La guerrilla urbana de Lemmy

Londres vivía una terrible campaña de bombas a manos del IRA. Todo el país se hallaba preso del pánico antirrepublicano. Las revueltas de 1968, aunque desde aquello habían transcurrido tan solo cinco años, parecían pertenecer a un pasado periclitado, algo que provenía de un lugar muy remoto. Así que un single como «Urban Guerrilla», publicado por una banda como Hawkwind, abrasiva y extrema, intensamente poderosa y mano derecha del underground inglés (uno de los grupos de rock favoritos de publicaciones como International Times o la más política Frendz), no sentó nada bien en la BBC.

Hawkwind con Lemmy, el segundo por la derecha

Hawkwind con Lemmy, el segundo por la derecha

La canción fue automáticamente «baneada». Muchos la interpretaron como un canto en defensa del combate callejero y el cóctel molotov. Su letra podía servir de epitafio a la generación del amor: «No me hables de amor, flores y otras cosas que no explotan. Nosotros usamos y llevamos hacia arriba nuestros poderes mágicos». A pesar de ello, la canción, que vio la luz en julio de 1973 y que sonaba como una pieza realmente comercial, alcanzó el puesto número 39 de las listas nacionales de singles. Era pegadiza, alejada de las largas, extrañas e hipnóticas composiciones de Hawkwind, y casi pensada para que sonase en la radio.

Single original de Urban Guerrilla (1973)

Single original de Urban Guerrilla (1973)

 

Pero los atentados se sucedían. El propio letrista, el cantante Robert Calvert, reconoció que la canción se convirtió en un problema para Hawkwind y, durante varios años, desapareció de los shows del grupo. Calvert y los miembros de la banda intentaron defenderse de las acusaciones, afirmando que la canción era «irónica» y que no tenía nada que ver con el IRA ni el independentismo irlandés. Fue Lemmy, entonces bajista del grupo (sería expulsado poco después por su conducta desestabilizadora y extrema con el uso de las drogas), quien explicó de qué trataba «Urban Guerrilla»: «Hicimos un concierto benéfico para los 8 de Stoke Newington. Eran anarquistas pertenecientes a la Angry Brigade, que fueron detenidos mientras hacían bombas en su apartamento. La canción trataba de ellos», afirmó en el libro de Carol Clerk, The Saga of Hawkwind.

Hawkwind

Hawkwind

Entre 1970 y 1972, un fantasmal grupo de activistas ingleses, conocidos como la Angry Brigade, atacó con explosivos y armas edificios del gobierno, residencias de diputados, y amenazó directamente al entonces Primer Ministro Edward Heath, a quien le enviaron una escueta nota que advertía: «Nos estamos acercando». El final del grupo, tras una gran campaña de atentados en los que evitaron cualquier daño a personas, llegó cuando varios de ellos fueron detenidos en la comuna en la que vivían en posesión de explosivos y armas. Los detenidos eran ocho y fueron llamados «los 8 de Stoke Newington». El juicio contra los miembros del grupo armado, una mezcla de anarquismo con ideas situacionistas, había comenzado un año antes, en mayo de 1972, y numerosos grupos de rock, como Pink Fairies o Edgar Broughton Band, entre otros, se involucraron en actos de solidaridad para cubrir los gastos de la defensa legal.

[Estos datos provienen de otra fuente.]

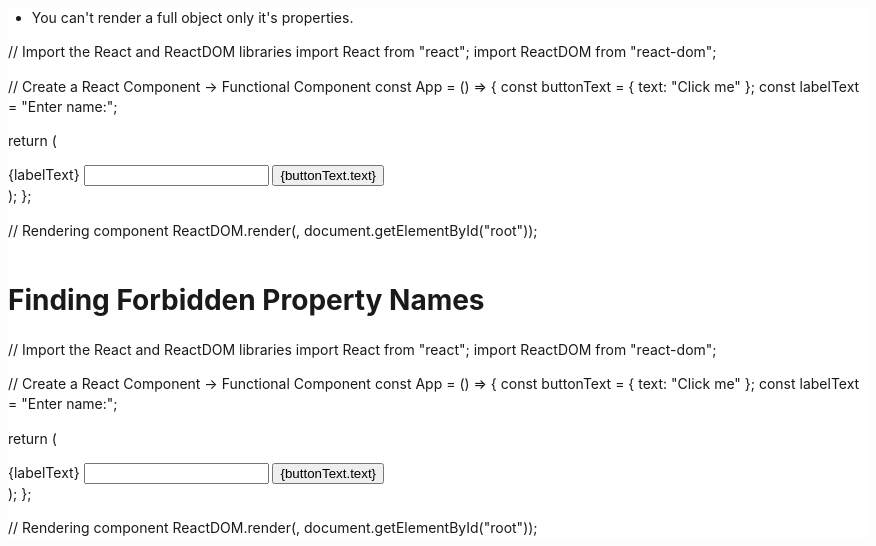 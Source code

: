 - You can't render a full object only it's properties.

// Import the React and ReactDOM libraries
import React from "react";
import ReactDOM from "react-dom";

// Create a React Component -> Functional Component
const App = () => {
const buttonText = { text: "Click me" };
const labelText = "Enter name:";

return (

<div>
<label className="label" for="name">
{labelText}
</label>
<input id="name" type="text" />
<button style={{ backgroundColor: "blue", color: "white" }}>
{buttonText.text}
</button>
</div>
);
};

// Rendering component
ReactDOM.render(<App />, document.getElementById("root"));

# Finding Forbidden Property Names

// Import the React and ReactDOM libraries
import React from "react";
import ReactDOM from "react-dom";

// Create a React Component -> Functional Component
const App = () => {
const buttonText = { text: "Click me" };
const labelText = "Enter name:";

return (

<div>
<label className="label" htmlFor="name">
{labelText}
</label>
<input id="name" type="text" />
<button style={{ backgroundColor: "blue", color: "white" }}>
{buttonText.text}
</button>
</div>
);
};

// Rendering component
ReactDOM.render(<App />, document.getElementById("root"));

Armas y explosivos encontrados en la comuna de la Angry Brigade

Armas y explosivos encontrados en la comuna de la Angry Brigade

La canción fue el principio de una serie de problemas de Hawkwind con la policía. La casa de Nik Turner, saxofonista del grupo, fue registrada por los agentes, aunque al parecer se debió a sus supuestas conexiones con el capítulo inglés de los Ángeles del Infierno que por entonces ya se deslizaba por la pendiente del crimen (asesinatos y tráfico de drogas). Tanto a Nik como a Lemmy le gustaban las grandes motos y las broncas, y los problemas solían sucederse.

La casa de Ministro de Trabajo Robert Carr tras el atentado de la Angry Brigade

La casa de Ministro de Trabajo Robert Carr tras el atentado de la Angry Brigade

Lemmy tenía claro que formaban parte de un movimiento con una gran carga política. Sus performances, en las que combinaban juegos de luces, psicodelia y un sonido atroz, representaban el final de las negociaciones y de los veranos del amor: «Definitivamente, sabíamos que formábamos parte de un movimiento revolucionario. No algo hippie ni nada de eso, sino de algo mucho más inmediato», afirmó. Nada hippie.